Keep only the lines from the start of the data through the line containing "### Windows Terminal", and output them exactly.

───── Source information ─────

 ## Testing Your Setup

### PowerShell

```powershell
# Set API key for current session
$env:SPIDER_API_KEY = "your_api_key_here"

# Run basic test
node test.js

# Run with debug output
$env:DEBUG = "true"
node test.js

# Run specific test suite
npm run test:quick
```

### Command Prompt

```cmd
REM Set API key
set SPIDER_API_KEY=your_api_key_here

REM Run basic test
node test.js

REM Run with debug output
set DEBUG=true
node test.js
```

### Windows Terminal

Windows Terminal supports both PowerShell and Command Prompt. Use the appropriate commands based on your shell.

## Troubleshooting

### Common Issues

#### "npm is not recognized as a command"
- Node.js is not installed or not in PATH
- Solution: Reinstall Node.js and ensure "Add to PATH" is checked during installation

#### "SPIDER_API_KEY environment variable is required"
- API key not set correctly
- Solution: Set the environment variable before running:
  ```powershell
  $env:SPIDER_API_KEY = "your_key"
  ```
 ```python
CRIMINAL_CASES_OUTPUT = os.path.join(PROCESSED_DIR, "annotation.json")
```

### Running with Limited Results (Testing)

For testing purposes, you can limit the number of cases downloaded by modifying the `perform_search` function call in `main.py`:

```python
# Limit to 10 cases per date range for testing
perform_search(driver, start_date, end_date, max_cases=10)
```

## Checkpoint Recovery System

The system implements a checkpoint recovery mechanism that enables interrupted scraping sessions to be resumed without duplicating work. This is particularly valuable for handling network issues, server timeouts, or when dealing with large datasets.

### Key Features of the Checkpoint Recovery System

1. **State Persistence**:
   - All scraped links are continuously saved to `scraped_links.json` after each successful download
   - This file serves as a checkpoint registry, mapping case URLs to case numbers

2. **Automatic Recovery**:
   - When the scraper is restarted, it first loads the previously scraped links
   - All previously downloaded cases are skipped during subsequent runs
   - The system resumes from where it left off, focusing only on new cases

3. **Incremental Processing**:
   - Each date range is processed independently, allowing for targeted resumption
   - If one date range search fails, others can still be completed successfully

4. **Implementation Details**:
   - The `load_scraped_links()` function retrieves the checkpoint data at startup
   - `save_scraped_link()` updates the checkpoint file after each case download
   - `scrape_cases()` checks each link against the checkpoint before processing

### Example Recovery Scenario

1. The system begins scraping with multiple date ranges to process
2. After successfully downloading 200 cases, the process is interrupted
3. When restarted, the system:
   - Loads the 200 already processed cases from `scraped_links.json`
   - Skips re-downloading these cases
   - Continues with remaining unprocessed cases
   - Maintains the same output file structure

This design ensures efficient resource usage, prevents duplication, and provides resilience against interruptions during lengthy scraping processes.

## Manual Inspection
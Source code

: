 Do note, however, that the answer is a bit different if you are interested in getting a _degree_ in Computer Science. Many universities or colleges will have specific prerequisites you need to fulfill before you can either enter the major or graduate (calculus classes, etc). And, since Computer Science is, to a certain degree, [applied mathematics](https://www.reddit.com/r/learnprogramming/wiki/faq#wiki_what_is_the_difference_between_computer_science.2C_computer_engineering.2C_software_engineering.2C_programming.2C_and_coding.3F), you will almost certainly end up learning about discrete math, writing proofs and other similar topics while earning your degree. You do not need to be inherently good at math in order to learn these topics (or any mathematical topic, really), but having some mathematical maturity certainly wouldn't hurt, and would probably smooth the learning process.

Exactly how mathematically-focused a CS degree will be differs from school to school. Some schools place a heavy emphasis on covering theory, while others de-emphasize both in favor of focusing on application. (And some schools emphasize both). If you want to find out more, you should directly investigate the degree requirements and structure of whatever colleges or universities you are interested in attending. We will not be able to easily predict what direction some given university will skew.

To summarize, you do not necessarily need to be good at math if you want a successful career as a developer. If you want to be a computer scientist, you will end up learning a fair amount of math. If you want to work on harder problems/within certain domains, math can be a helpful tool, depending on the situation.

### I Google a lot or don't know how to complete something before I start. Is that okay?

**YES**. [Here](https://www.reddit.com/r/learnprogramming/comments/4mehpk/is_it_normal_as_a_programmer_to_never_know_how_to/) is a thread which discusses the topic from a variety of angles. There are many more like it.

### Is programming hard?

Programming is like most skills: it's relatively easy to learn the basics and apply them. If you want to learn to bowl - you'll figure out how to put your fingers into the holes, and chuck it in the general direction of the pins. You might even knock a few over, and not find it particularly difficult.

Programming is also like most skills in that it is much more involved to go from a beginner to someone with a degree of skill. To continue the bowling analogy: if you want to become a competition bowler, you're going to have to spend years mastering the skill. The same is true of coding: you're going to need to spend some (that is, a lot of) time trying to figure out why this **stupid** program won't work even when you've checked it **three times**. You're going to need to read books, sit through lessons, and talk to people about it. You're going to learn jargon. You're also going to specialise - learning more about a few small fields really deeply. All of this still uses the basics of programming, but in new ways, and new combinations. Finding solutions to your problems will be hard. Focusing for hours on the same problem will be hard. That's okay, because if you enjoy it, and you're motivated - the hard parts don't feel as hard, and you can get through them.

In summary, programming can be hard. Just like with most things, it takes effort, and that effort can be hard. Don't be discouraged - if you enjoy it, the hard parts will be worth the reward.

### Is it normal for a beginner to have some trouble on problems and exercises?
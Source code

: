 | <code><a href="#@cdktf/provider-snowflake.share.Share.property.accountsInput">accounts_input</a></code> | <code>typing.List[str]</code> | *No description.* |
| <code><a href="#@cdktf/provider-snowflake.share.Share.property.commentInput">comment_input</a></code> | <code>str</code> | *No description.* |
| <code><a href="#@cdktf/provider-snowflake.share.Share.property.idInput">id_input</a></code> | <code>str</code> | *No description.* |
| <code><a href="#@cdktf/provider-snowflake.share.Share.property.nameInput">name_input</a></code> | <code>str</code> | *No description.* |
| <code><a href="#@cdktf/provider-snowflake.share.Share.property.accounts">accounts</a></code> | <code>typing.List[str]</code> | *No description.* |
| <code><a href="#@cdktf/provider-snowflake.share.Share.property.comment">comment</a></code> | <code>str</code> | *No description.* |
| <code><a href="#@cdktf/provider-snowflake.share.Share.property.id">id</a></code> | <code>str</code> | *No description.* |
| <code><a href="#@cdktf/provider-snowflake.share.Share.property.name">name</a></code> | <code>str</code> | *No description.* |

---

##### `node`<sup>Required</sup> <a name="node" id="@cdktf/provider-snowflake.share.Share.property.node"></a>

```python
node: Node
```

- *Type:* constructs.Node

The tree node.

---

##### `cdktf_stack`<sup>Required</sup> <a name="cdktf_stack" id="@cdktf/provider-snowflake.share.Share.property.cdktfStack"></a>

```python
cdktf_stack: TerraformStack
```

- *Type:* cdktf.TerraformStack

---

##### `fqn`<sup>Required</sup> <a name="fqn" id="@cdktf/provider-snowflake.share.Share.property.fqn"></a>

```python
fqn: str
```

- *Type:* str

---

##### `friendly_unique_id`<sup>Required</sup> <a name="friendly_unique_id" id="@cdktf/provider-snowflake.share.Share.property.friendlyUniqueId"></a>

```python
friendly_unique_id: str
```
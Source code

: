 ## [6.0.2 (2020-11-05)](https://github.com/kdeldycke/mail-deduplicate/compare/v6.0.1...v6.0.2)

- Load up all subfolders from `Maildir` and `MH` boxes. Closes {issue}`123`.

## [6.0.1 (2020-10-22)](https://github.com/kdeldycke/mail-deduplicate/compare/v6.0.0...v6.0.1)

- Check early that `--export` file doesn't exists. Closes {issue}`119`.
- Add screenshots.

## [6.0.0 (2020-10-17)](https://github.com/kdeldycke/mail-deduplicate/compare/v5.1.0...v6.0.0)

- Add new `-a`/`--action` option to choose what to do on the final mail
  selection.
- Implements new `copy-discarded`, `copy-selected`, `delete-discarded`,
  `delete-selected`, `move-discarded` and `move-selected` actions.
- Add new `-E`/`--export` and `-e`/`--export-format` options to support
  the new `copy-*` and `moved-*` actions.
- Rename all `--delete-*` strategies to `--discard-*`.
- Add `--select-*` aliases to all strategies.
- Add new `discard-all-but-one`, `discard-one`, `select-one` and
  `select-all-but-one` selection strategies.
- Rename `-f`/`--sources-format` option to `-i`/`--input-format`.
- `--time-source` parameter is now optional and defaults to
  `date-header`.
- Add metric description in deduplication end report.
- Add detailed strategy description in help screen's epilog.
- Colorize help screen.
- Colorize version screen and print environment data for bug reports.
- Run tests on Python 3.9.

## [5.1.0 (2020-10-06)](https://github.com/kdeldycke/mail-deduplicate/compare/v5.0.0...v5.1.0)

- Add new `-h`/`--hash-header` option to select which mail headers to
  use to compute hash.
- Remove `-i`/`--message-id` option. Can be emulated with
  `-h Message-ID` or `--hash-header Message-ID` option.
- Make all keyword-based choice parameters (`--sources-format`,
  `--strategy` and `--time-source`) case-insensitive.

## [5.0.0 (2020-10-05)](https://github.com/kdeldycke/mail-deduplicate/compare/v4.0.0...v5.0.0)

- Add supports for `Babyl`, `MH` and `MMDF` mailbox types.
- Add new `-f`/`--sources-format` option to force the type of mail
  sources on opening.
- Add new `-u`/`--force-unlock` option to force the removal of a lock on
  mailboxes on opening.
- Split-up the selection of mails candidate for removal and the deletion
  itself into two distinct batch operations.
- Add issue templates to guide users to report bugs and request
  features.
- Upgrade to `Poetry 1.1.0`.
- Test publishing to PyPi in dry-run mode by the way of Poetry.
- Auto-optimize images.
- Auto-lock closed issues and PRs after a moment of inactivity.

─────

Written solution
 ## Testing Your Setup

### PowerShell

```powershell
# Set API key for current session
$env:SPIDER_API_KEY = "your_api_key_here"

# Run basic test
node test.js

# Run with debug output
$env:DEBUG = "true"
node test.js

# Run specific test suite
npm run test:quick
```

### Command Prompt

```cmd
REM Set API key
set SPIDER_API_KEY=your_api_key_here

REM Run basic test
node test.js

REM Run with debug output
set DEBUG=true
node test.js
```

### Windows Terminal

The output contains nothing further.